─── GIVEN DATA ───

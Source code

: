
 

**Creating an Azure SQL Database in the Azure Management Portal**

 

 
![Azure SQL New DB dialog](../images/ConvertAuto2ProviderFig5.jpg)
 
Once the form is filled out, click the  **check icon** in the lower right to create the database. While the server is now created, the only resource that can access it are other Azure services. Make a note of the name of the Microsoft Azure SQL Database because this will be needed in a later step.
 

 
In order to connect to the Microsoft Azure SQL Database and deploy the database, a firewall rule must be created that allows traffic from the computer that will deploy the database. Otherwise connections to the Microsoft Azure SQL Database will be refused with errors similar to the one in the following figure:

───

* **PROBLEM TO WORK ON**
Please tally the lines of the entries that hold "Microsoft" and give only the resulting number.

* **EXERCISE ANSWER**
2